I have no issue with a certain level of displacement. At some point, change occurs, and some people will be harmed by it. This is true of pretty much all change. However, I think if we razed the DTES and rebuilt the buildings or put a freeway or something on it (as per traditional "urban renewal" practices) it would have no upside. These people are already drug addicted, mentally ill and extremely poor. They're not gonna get their shit together by getting kicked out. At the very least what they have in the DTES is a certain amount of social capital: connections, support groups, etc. Dispersing them rids them even of that, while doing nothing to change their underlying issues.

And again, that's the DTES. What about Metrotown? These people play entirely by the rules: they have jobs, they're not on drugs, they pay their rent.
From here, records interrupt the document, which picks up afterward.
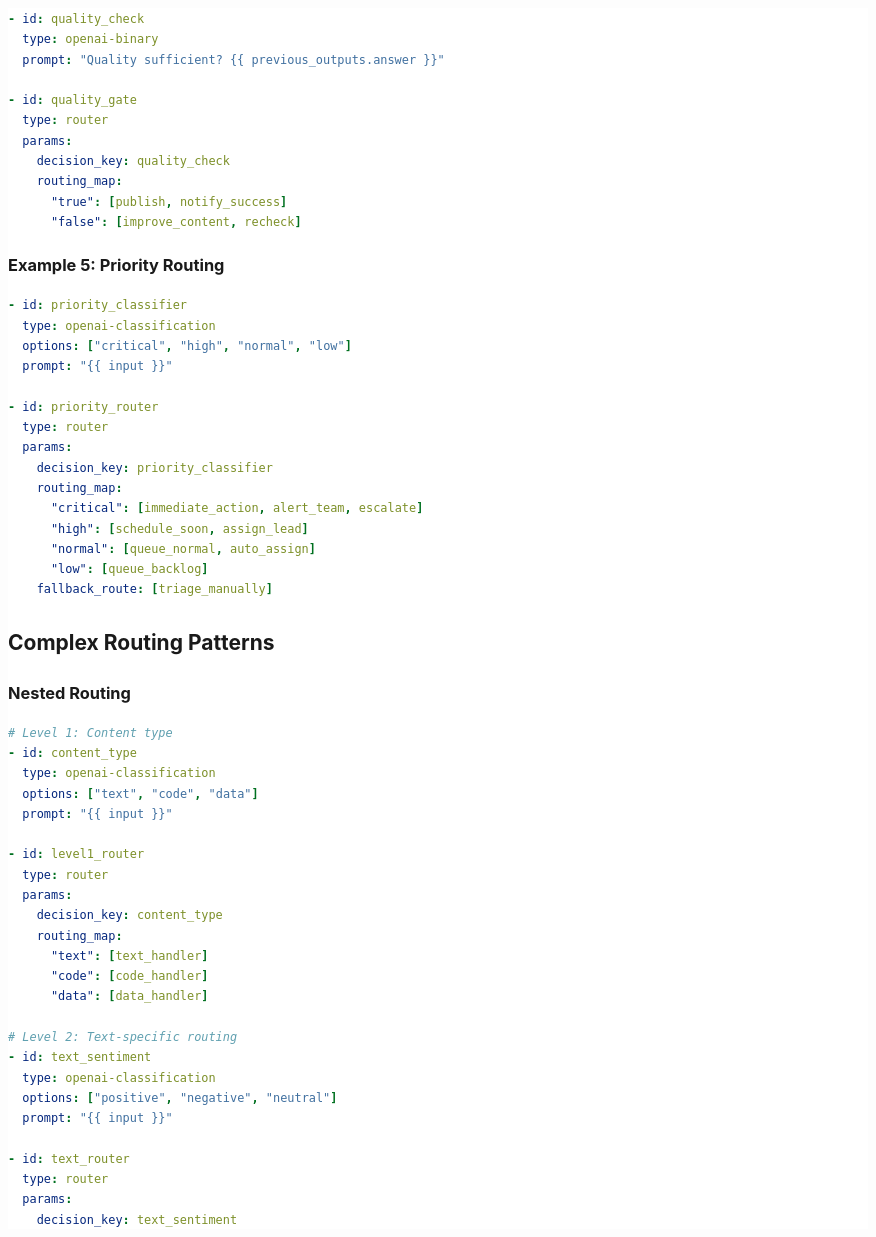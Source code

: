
 ```yaml
- id: quality_check
  type: openai-binary
  prompt: "Quality sufficient? {{ previous_outputs.answer }}"

- id: quality_gate
  type: router
  params:
    decision_key: quality_check
    routing_map:
      "true": [publish, notify_success]
      "false": [improve_content, recheck]
```

### Example 5: Priority Routing

```yaml
- id: priority_classifier
  type: openai-classification
  options: ["critical", "high", "normal", "low"]
  prompt: "{{ input }}"

- id: priority_router
  type: router
  params:
    decision_key: priority_classifier
    routing_map:
      "critical": [immediate_action, alert_team, escalate]
      "high": [schedule_soon, assign_lead]
      "normal": [queue_normal, auto_assign]
      "low": [queue_backlog]
    fallback_route: [triage_manually]
```

## Complex Routing Patterns

### Nested Routing

```yaml
# Level 1: Content type
- id: content_type
  type: openai-classification
  options: ["text", "code", "data"]
  prompt: "{{ input }}"

- id: level1_router
  type: router
  params:
    decision_key: content_type
    routing_map:
      "text": [text_handler]
      "code": [code_handler]
      "data": [data_handler]

# Level 2: Text-specific routing
- id: text_sentiment
  type: openai-classification
  options: ["positive", "negative", "neutral"]
  prompt: "{{ input }}"

- id: text_router
  type: router
  params:
    decision_key: text_sentiment
```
They're our service workers, our janitors, etc. They're lucky enough to live somewhere with cheap rent. I agree that they don't own the space. But if they're gonna be displaced, especially when it's encouraged by the government through OCPs and the Regional Growth Strategy, they better have somewhere else to go. And there aren't very many neighbourhoods out there that have the rents that those walkups in Metrotown have. When owners get pushed out through redevelopment, they get paid for their property and can buy another one. When renters are pushed out, they may not have anywhere to go.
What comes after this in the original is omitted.